# Variable viscosity Stokes equation

One very efficient way to solve Stokes equation with periodic boundary conditions

$$-\eta \nabla^{2} \bf{v} + \nabla p = f \\ \nabla \cdot \bf{v} = 0$$

is using the transverse projection operator (in Fourier space)

$$\tilde{\bf{v}} = \frac{1}{\eta \bf{k}^2} \left (\bf{I} - \frac{k k}{\left | k \right |^2} \right ) \cdot \tilde{\bf{f}}$$

I believe a similar principle is behind the fractional step (i.e. splitting or projection operator) techniques for solving the Navier-Stokes equation (e.g. doi: 10.1016/0021-9991(89)90151-4).

Can we use a similar trick to help us out when the viscosity is not a constant function of space?
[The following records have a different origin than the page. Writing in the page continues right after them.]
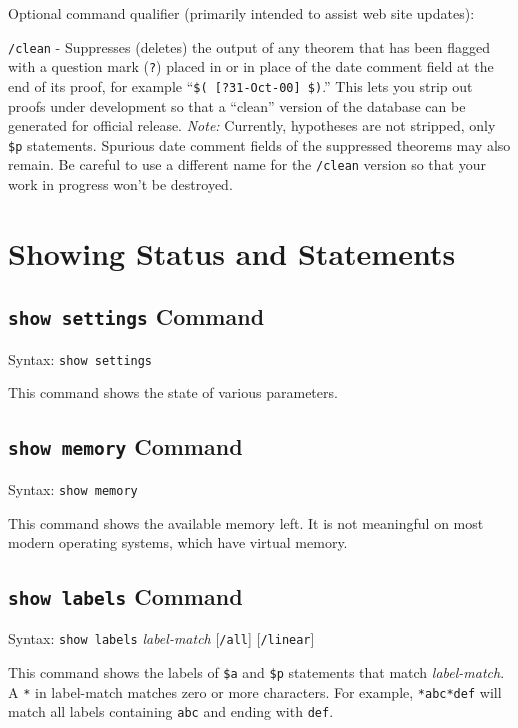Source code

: Optional command qualifier (primarily intended to assist web site updates):

    \texttt{/clean} - Suppresses (deletes) the output of any theorem that
        has been flagged
        with a question mark (\texttt{?}) placed in or in place of the date
       comment field at the
        end of its proof, for example ``\texttt{\$( [?31-Oct-00] \$)}.''
        This lets
        you strip out proofs under development so that a ``clean''
        version of the database can be generated for official release.
        {\em Note:}  Currently, hypotheses are not stripped, only \texttt{\$p}
        statements.
        Spurious date comment fields of the suppressed theorems may also
        remain.  Be careful to use a different name for the \texttt{/clean}
        version so that your work in progress won't be destroyed.


\section{Showing Status and Statements}



\subsection{\texttt{show settings} Command}
Syntax:  \texttt{show settings}

This command shows the state of various parameters.

\subsection{\texttt{show memory} Command}
Syntax:  \texttt{show memory}

This command shows the available memory left.  It is not meaningful
on most modern operating systems,
which have virtual memory.


\subsection{\texttt{show labels} Command}
Syntax:  \texttt{show labels} {\em label-match} [\texttt{/all}]
   [\texttt{/linear}]

This command shows the labels of \texttt{\$a} and \texttt{\$p}
statements that match {\em label-match}.  A \verb$*$ in {label-match}
matches zero or more characters.  For example, \verb$*abc*def$ will match all
labels containing \verb$abc$ and ending with \verb$def$.

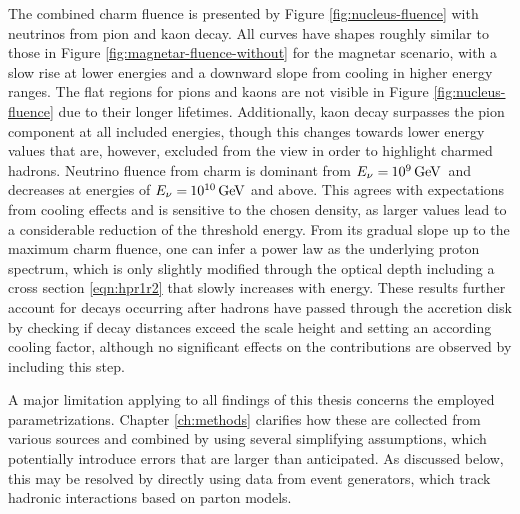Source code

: The combined charm fluence is presented by Figure \ref{fig:nucleus-fluence} with neutrinos from pion and kaon decay. All curves have
shapes roughly similar to those in Figure \ref{fig:magnetar-fluence-without} for the magnetar scenario, with a slow rise at lower
energies and a downward slope from cooling in higher energy ranges. The flat regions for pions and kaons are not visible in Figure
\ref{fig:nucleus-fluence} due to their longer lifetimes. Additionally, kaon decay surpasses the pion component at all included energies,
though this changes towards lower energy values that are, however, excluded from the view in order to highlight charmed hadrons. Neutrino
fluence from charm is dominant from $E_\nu = \kern-0.5pt \qty{e9}{\giga\electronvolt}$~and decreases at energies of
$E_\nu = \kern-0.5pt \qty{e10}{\giga\electronvolt}$ and above. This agrees with expectations from cooling effects and is sensitive
to the chosen density, as larger values lead to a considerable reduction of the threshold energy. From its gradual slope up to the
maximum charm fluence, one can infer a power law as the underlying proton spectrum, which is only slightly modified through the optical
depth including a cross section \eqref{eqn:hpr1r2} that slowly increases with energy. These results further account for decays occurring
after hadrons have passed through the accretion disk by checking if decay distances exceed the scale height and setting an according
cooling factor, although no significant effects on the contributions are observed by including this step.

A major limitation applying to all findings of this thesis concerns the employed parametrizations. Chapter \ref{ch:methods}
clarifies how these are collected from various sources and combined by using several simplifying assumptions, which potentially
introduce errors that are larger than anticipated. As discussed below, this may be resolved by directly using data from event
generators, which track hadronic interactions based on parton models.

\enlargethispage*{\baselineskip}\newpage\null\vfill

\vfill\null\newpage\null\vfill

\vfill\null\newpage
In other words, what if our Stokes equation looks like this,

$$- \nabla \cdot \left (\eta(\bf{r}) \nabla \bf{v} \right ) + \nabla p = \bf{f} \\ \nabla \cdot \bf{v} = 0$$

Is there an efficient (non-iterative) method to solve such a system of equations?

• Do you solve this problem, my friend. I need to solve the same problem, if you already solved it, please let me know. Thank you so much. Oct 8, 2018 at 20:49
• @LULI I wasn't able to find a non-iterative way, but we found a very efficient way to iterate. We ended up using a fixed point method, and then accelerating the convergence using Anderson acceleration and a first-order continuation method. We could usually converge in 20 steps or less. For our purposes, this was sufficient and we were able to resolve viscosity contrasts of at least 4 orders of magnitude in our simulations. There are more details in a paper we recently published here: dx.doi.org/10.1039/C6SM02839J and maybe some more in the SI here: dx.doi.org/10.1021/acsmacrolett.8b00012.
– Doug
Oct 10, 2018 at 5:19

My suspicion is that there isn't a good non-iterative way to do it since the linear operator isn't diagonal in Fourier space. However, it is possible to solve equations like these without total disaster by iterating, since you can choose fairly large iterative steps if you use semi-implicit methods. To do this, you have to break up the variable viscosity term into two pieces. Here's a paper that does this for a Cahn-Hilliard problem with a variable mobility - the theory is the same: http://journals.aps.org/pre/abstract/10.1103/PhysRevE.60.3564

• P.S. - I was at Santa Barbara a while. Are you working in Math or Chemistry?
– AJK
Jan 14, 2015 at 22:51
• Thanks for your answer. I'm actually working on a problem similar to the Cahn-Hilliard equation, and I think you are right that breaking up the viscosity and iterating will work. I'm currently testing it. If it works, I'll write up a more precise answer. (As for my location: I'm at the MRL.)
– Doug
Jan 16, 2015 at 1:05

I would think that multigrid-preconditioned iterative methods would be most competitive. See, for instance, Parallel scalable adjoint-based adaptive solution of variable-viscosity Stokes flow problems, Burstedde, et al., CMAME, 2009 and Efficient variable-coefficient finite-volume Stokes solvers, Cai, et al., Communications in Computational Physics, 2014 for a few examples, along with some references. Both approaches are highly scalable, but FEM approaches seem to have more literature associated with effectively preconditioned solvers than FVM approaches.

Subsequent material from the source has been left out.